Aim a bit lower than absolute perfection. If you’ve ever watched National Lampoon’s Christmas Vacation, you know how well Clark Griswold’s attempt to have the perfect family holiday turned out. It’s funny onscreen, but not so much in real life. Remember that meals are really about company more than food, for example, and that the annual family get-together is more about fellowship and fun than about how impressive your decorations are. With this attitude, you’ll make more memories you’ll actually want to revisit, and people will enjoy being around you.
Add an hour. If you think you’ll be at the company party until 9:30, add an hour. If you think you’ll be at Grandma’s until lunchtime, add an hour. Everything always takes longer than you think it will—that’s why you’re rushing around town like a crazy person, trying to hold your last nerve together for just a little longer every day for a month. Save yourself the stress…and if, by some holiday miracle you do stick to your original schedule, you’ll treasure those extra hours.

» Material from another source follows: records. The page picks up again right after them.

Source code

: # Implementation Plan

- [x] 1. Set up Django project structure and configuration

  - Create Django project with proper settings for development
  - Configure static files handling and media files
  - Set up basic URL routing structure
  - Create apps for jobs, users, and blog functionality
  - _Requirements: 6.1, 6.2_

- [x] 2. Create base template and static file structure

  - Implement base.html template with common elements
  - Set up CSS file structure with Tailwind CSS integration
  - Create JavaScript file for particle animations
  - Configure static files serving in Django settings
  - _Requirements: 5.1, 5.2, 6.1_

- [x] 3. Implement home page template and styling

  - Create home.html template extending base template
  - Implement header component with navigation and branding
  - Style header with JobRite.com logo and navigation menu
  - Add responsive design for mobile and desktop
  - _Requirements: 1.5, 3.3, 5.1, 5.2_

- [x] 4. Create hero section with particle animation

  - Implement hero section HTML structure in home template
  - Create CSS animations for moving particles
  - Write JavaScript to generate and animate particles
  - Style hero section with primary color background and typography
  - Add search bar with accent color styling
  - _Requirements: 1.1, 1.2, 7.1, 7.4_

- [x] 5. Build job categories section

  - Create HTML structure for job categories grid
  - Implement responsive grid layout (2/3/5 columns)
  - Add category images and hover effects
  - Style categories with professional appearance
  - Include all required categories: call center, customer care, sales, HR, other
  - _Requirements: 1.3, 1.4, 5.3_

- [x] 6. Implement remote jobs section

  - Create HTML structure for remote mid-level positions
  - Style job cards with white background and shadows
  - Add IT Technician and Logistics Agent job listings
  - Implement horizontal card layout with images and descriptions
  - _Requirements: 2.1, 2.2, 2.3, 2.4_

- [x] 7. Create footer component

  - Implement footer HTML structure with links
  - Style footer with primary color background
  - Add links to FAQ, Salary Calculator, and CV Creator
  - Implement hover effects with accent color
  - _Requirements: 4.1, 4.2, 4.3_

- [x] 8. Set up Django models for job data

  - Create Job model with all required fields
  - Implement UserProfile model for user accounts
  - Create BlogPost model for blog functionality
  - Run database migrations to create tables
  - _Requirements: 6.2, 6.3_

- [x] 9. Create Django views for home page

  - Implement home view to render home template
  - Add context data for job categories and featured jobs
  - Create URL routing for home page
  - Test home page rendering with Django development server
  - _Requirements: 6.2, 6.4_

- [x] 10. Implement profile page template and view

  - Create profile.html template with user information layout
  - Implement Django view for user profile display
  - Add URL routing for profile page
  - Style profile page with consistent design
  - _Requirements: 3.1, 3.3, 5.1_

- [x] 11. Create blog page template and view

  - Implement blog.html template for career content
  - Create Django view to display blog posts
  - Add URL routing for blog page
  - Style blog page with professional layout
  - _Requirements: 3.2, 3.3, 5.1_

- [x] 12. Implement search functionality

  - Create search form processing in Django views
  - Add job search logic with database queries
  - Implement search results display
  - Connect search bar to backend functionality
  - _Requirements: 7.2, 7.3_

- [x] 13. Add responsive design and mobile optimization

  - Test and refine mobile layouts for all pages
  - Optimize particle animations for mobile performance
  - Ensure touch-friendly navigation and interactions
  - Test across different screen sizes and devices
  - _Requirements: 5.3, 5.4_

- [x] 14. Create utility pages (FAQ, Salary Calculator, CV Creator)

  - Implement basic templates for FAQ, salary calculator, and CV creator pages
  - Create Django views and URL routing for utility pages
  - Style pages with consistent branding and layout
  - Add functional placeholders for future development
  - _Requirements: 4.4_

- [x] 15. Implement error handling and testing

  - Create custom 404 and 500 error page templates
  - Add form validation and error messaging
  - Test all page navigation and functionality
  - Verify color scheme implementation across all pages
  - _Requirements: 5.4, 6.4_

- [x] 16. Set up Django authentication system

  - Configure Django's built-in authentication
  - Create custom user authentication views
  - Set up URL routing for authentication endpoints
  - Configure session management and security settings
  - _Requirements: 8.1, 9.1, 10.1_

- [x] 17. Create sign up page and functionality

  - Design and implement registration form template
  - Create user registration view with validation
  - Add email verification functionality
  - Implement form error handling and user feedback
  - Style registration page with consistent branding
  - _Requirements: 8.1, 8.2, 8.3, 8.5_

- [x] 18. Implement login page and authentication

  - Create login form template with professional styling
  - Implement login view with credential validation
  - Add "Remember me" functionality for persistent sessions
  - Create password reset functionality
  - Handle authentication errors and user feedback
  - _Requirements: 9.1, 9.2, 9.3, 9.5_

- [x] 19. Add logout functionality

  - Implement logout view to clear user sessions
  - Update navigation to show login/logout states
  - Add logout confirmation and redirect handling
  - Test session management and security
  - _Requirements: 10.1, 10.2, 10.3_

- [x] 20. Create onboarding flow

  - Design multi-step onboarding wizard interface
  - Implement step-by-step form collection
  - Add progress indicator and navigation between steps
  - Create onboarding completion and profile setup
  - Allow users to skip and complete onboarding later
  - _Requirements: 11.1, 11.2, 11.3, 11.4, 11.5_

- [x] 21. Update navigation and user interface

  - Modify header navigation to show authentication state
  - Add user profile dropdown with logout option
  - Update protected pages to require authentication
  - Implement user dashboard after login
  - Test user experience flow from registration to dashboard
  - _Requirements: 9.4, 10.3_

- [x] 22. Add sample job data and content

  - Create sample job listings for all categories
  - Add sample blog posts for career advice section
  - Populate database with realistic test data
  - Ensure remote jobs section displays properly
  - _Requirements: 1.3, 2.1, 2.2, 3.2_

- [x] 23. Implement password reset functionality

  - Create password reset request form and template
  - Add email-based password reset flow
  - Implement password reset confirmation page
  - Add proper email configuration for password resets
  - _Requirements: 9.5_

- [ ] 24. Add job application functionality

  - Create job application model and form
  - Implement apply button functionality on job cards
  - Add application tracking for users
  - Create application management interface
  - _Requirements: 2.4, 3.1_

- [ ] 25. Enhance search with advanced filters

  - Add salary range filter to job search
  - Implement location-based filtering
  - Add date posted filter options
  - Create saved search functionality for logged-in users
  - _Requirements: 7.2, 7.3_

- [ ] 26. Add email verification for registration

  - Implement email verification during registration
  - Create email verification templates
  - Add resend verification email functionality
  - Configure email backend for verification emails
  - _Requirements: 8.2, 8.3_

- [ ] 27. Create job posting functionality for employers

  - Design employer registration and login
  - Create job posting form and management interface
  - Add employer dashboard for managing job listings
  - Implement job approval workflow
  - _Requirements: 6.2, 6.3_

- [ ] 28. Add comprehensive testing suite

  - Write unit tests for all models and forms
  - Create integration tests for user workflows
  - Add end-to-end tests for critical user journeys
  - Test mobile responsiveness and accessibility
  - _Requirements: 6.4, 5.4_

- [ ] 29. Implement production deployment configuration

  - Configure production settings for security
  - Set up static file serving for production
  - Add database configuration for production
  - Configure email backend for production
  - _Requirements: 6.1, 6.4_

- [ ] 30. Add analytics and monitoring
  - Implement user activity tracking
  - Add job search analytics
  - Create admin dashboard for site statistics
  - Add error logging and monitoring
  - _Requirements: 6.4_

Reserve some private time. When you’re designing your doable holiday schedule, don’t forget to leave enough free space for family time and for “you” time. If you’re not careful, you might find yourself forgoing the yearly cookie-baking party with your kids and wrapping gifts at 3:00 a.m.
Give them a memorable experience. Instead of showering your kids with a pile of this year’s “it” clothes, toys, and electronics (which, let’s face it, will probably be collecting dust by the end of the school year), give your kids the gift of a meaningful experience. Chances are, your family will remember an event that reinforces values and makes them feel special. (Note to Editor: See attached tipsheet.)
Don’t overstimulate them. These days, the typical kid has more than just visions of sugarplums dancing in his head. He’s thinking about toys, movies, video games, vacations, and food…and that’s just for starters. Yes, the holidays are an extravaganza for all five senses, but by regulating what and how much your children receive and do, you’ll be doing them a favor. Their attention will be more focused, and they’ll be more likely to understand and remember special moments.
Follow a tradition. It’s amazing how much kids value and remember family traditions. Unlike anything else, they’re a source of fun, they strengthen family bonds, and they form a meaningful link to the past. Whether you’re baking cookies, watching a favorite holiday movie, or piling into the car to look at neighborhood lights, don’t underestimate the value of time spent together, enjoying each other’s company.